Таким образом отбыл я и от сего последнего моего учителя, ибо после него уже я не имел никакого и окончил свое учение слишком рановременно. В немецком языке, живучи и в сей раз в Петербурге, я ничего не поправился, но паче еще больше позабыл из оного, а и французский не совершенно выучил. Самую геометрию, к которой я великую охоту получил, не мог я, за отбытием моим, окончить. Итак, видите из сего, любезный приятель, что я формальным образом весьма немногому в малолетстве учен был и что сие немногое учение весьма бы не в состоянии было приобресть мне потом имя ученого человека, если б после того не способствовала много к тому врожденная во мне склонность к наукам и некоторые другие обстоятельства. Ибо хотя бы положить, чтоб я помянутым обоим языкам, также арифметике и геометрии и совершенно был выучен, но все сие единственным только преддверием к прямым наукам почесться может; и те крайне обманываются, которые в том всю уже ученость полагают и знающего по-немецки и по-французски уже ученым человеком называют, хотя такой человек весьма еще отдален оттого, чтоб мог по справедливости носить имя ученого человека.

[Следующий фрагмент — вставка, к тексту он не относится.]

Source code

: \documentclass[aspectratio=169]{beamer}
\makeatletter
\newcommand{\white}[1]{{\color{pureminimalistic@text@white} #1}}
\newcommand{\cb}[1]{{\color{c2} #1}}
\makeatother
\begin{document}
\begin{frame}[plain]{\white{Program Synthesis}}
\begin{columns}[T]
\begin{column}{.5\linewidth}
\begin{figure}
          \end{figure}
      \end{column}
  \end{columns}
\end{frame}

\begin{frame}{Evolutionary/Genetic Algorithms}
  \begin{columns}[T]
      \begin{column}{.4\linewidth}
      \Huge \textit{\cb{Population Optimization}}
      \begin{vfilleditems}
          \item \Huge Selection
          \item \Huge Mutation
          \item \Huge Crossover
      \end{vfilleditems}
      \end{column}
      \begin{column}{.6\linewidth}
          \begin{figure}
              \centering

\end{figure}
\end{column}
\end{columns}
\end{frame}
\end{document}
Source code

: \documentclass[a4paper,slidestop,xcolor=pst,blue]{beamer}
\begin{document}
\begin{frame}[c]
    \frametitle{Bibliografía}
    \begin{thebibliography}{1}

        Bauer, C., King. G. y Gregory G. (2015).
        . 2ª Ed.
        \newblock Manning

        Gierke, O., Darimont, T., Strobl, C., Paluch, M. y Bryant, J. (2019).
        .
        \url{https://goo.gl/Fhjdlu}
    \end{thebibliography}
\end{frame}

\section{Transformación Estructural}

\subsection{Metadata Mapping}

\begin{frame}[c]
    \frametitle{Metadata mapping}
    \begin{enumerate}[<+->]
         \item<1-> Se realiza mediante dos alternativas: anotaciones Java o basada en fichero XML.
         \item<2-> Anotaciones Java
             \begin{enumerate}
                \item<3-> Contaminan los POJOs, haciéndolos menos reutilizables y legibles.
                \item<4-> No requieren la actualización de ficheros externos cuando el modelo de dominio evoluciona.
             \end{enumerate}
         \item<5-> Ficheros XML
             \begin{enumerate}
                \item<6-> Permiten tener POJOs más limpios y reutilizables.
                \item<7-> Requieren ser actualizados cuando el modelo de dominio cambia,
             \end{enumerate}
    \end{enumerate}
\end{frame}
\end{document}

Вскоре после того, распрощавшись с дядею моим и принеся ему за все милости его достодолжное благодарение, отправился я из Петербурга и поехал к сестре моей. А как сим кончилась вся моя подвластная жизнь, то окончу и я сие письмо, сказав вам, что я есмь, и прочая.

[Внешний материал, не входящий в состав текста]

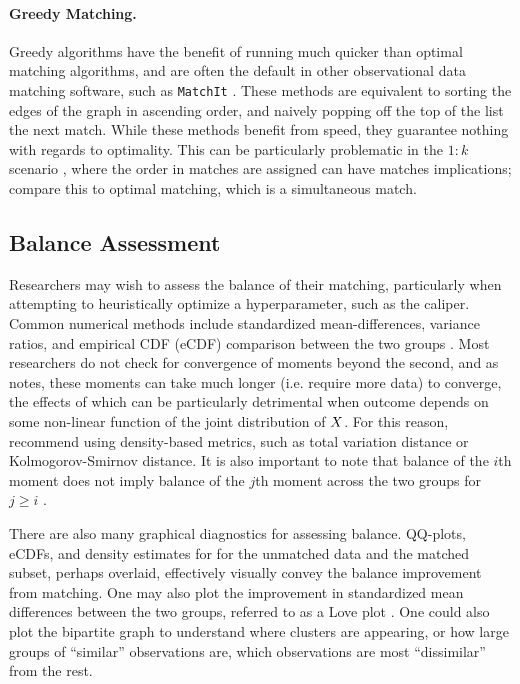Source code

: \documentclass[11pt]{extarticle}
\begin{document}
\paragraph{Greedy Matching.} Greedy algorithms have the benefit of running much quicker than optimal matching algorithms, and are often the default in other observational data matching software, such as \texttt{MatchIt} \parencite{ho_matchit_2011}. These methods are equivalent to sorting the edges of the graph in ascending order, and naively popping off the top of the list the next match. While these methods benefit from speed, they guarantee nothing with regards to optimality. This can be particularly problematic in the $1:k$ scenario \cite{rosenbaum_central_1983}, where the order in matches are assigned can have matches implications; compare this to optimal matching, which is a simultaneous match.

\subsection{Balance Assessment}

Researchers may wish to assess the balance of their matching, particularly when attempting to heuristically optimize a hyperparameter, such as the caliper. Common numerical methods include standardized mean-differences, variance ratios, and empirical CDF (eCDF) comparison between the two groups \parencite{greifer_assessing_2022}. Most researchers do not check for convergence of moments beyond the second, and as \textcite{basu_use_2008} notes, these moments can take much longer (i.e. require more data) to converge, the effects of which can be particularly detrimental when outcome depends on some non-linear function of the joint distribution of $X$. For this reason, \textcite{zhu_kernel-based_2018} recommend using density-based metrics, such as total variation distance or Kolmogorov-Smirnov distance. It is also important to note that balance of the $i$th moment does not imply balance of the $j$th moment across the two groups for $j \geq i$ \parencite{garrido_methods_2014}.

There are also many graphical diagnostics for assessing balance. QQ-plots, eCDFs, and density estimates for for the unmatched data and the matched subset, perhaps overlaid, effectively visually convey the balance improvement from matching. One may also plot the improvement in standardized mean differences between the two groups, referred to as a Love plot \parencite{greifer_assessing_2022}. One could also plot the bipartite graph to understand where clusters are appearing, or how large groups of ``similar'' observations are, which observations are most ``dissimilar'' from the rest.
\end{document}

ЕЗДА ВО ПСКОВ И ПРИБЫТИЕ В ДЕРЕВНЮ ОПАНКИНО
ПИСЬМО 19-е
Любезный приятель! Таким образом, сделавшись над поступками совершенным властелином и отправившись в путь, продолжал я путешествие свое не без скуки, а особливо по причине тогдашней осенней погоды и наступающей уже стужи, ибо было сие уже в начале октября месяца. Привыкнув уже некоторым образом ко многолюдству, скучно мне было тогда одному, и потому препровождал я время свое в распевании и тананакании[99]

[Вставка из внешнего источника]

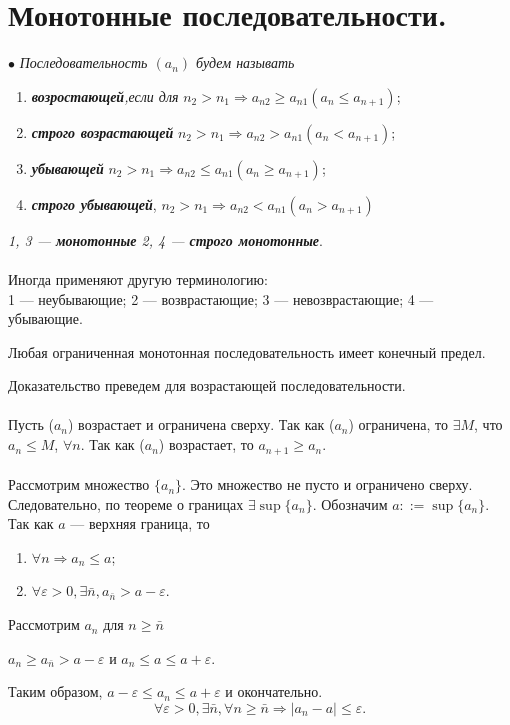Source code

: \section{Монотонные последовательности.}
$\bullet$ \textit{Последовательность $(a_n)$ будем называть}
\begin{enumerate}
	\item \textit{\textbf{возростающей},если для} $n_2>n_1\Rightarrow a_{n2}\geqslant a_{n1}(a_n\leqslant a_{n+1})$;
	\item \textit{\textbf{строго возрастающей}} $n_2>n_1\Rightarrow a_{n2} > a_{n1}(a_n < a_{n+1})$;
	\item \textit{\textbf{убывающей}} $n_2>n_1\Rightarrow a_{n2} \leqslant a_{n1}(a_n\geqslant a_{n+1})$;
	\item \textit{\textbf{строго убывающей}}, $n_2>n_1\Rightarrow  a_{n2} < a_{n1}(a_n > a_{n+1})$
\end{enumerate}
\textit{1, 3 --- \textbf{монотонные} 2, 4 --- \textbf{строго монотонные}}.\\\\
Иногда применяют другую терминологию:\\
1 --- неубывающие; 2 --- возврастающие; 3 --- невозврастающие; 4 --- убывающие.
\begin{theorem} 
	Любая ограниченная монотонная последовательность имеет конечный предел.
\end{theorem}
\begin{Proof}
	Доказательство преведем для возрастающей последовательности.\\\\
	Пусть ($a_n$) возрастает и ограничена сверху. Так как ($a_n$) ограничена, то $\exists M$, что $a_n\leqslant M$, $\forall n$. Так как ($a_n$) возрастает, то $a_{n+1}\geqslant a_n$.\\\\
	Рассмотрим множество $\{a_n\}$. Это множество не пусто и ограничено сверху. Следовательно, по теореме о границах $\exists \sup \{a_n\}$.
	Обозначим $a::=\sup\{a_n\}$. Так как $a$ --- верхняя граница, то \begin{enumerate}
		\item $\forall n \Rightarrow a_n \leqslant a$;
		\item $\forall\varepsilon > 0,\exists \bar n, a_{ \bar n}> a - \varepsilon$.
	\end{enumerate}
	Рассмотрим $a_n$ для $n\geqslant \bar n$\begin{center}
		$a_n\geqslant a_{ \bar n}>a-\varepsilon$ и $a_n\leqslant a\leqslant a+\varepsilon$.
	\end{center}
	Таким образом, $a-\varepsilon\leqslant a_n\leqslant a+\varepsilon$ и окончательно.
	$$\forall\varepsilon >0,\exists\bar n ,\forall n \geqslant \bar n \Rightarrow |a_n - a|\leqslant\varepsilon.$$
\end{Proof}\\
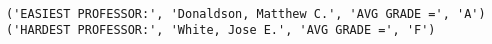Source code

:
\begin{verbatim}
    
('EASIEST PROFESSOR:', 'Donaldson, Matthew C.', 'AVG GRADE =', 'A')
('HARDEST PROFESSOR:', 'White, Jose E.', 'AVG GRADE =', 'F')
\end{verbatim}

любовных песенок, выученных и затверженных мною в Петербурге и в питании печатной трагедии «Аристоны»,[100] которая, не помню по какому случаю, мне досталась и была первая, которую я в жизнь мою читывал. Впрочем, ехал я с наполненною самолюбием головою. Я уже упоминал, что, живучи в Петербурге, навык я несколько светскому обхождению и лишился многих деревенских грубостей. Сие исправление было мне сведомо, но я увеличивал оное уже слишком много в моих мыслях и почитал себя уже совершенно светским и обхождение знающим человеком, и думал тем удивить весь сестрин около док. Однако в самом деле я слишком много обманывался и был еще не что иное, как застенчивый и стыдливый ребенок, имеющий о светском обхождении первейшие только понятия. Но как бы то ни было, чрез несколько дней приехал я благополучно в Новгород, а оттуда — во Псков, а потом, 12 октября, и в дом к моему зятю, господину Неклюдову, отстоящему от Пскова верст за 80.Хотя приезда моего тут и ожидали и он был не нечаянным, однако радость была не меньше, как при неожидаемом: сестра и зять мой приняли меня чрезвычайно приятно, а особливо первая была очень рада. Я могу сказать, что сия сестра любила меня во всю жизнь очень горячо и по смерти моей матери была мне вместо оной. Она, увидев меня тогда впервые по кончине наших родителей, не могла без слез меня встретить. Мужем ее, а моим зятем, был я не менее доволен; он был совсем отменного сложения, нежели меньшой мой зять, и, имея несравненно лучший нрав, почитался всеми тихим, смирным, добронравным и дружелюбным человеком. Он, любя сестру мою и живучи с нею в совершеннейшем согласии, принимал и меня всегда так, как надобно толь близкого родственника.
Я нашел их прямо благополучную деревенскую жизнь препровождающих; все у них было хорошо и все порядочно: домик изрядный, соседство довольное и их любящее, достаток хороший, всем они были довольны и всем изобильны. Одного только им недоставало, а именно детей; все бывшие до того помирали еще в самом младенчестве, и судьбе не угодно было утешить их сим даром. Правда, в тогдашнее время был у них один мальчик, но сестра моя никак не думала, чтоб и сей остался в живых; она родила его за несколько времени перед моим приездом, и его звали Михаилом.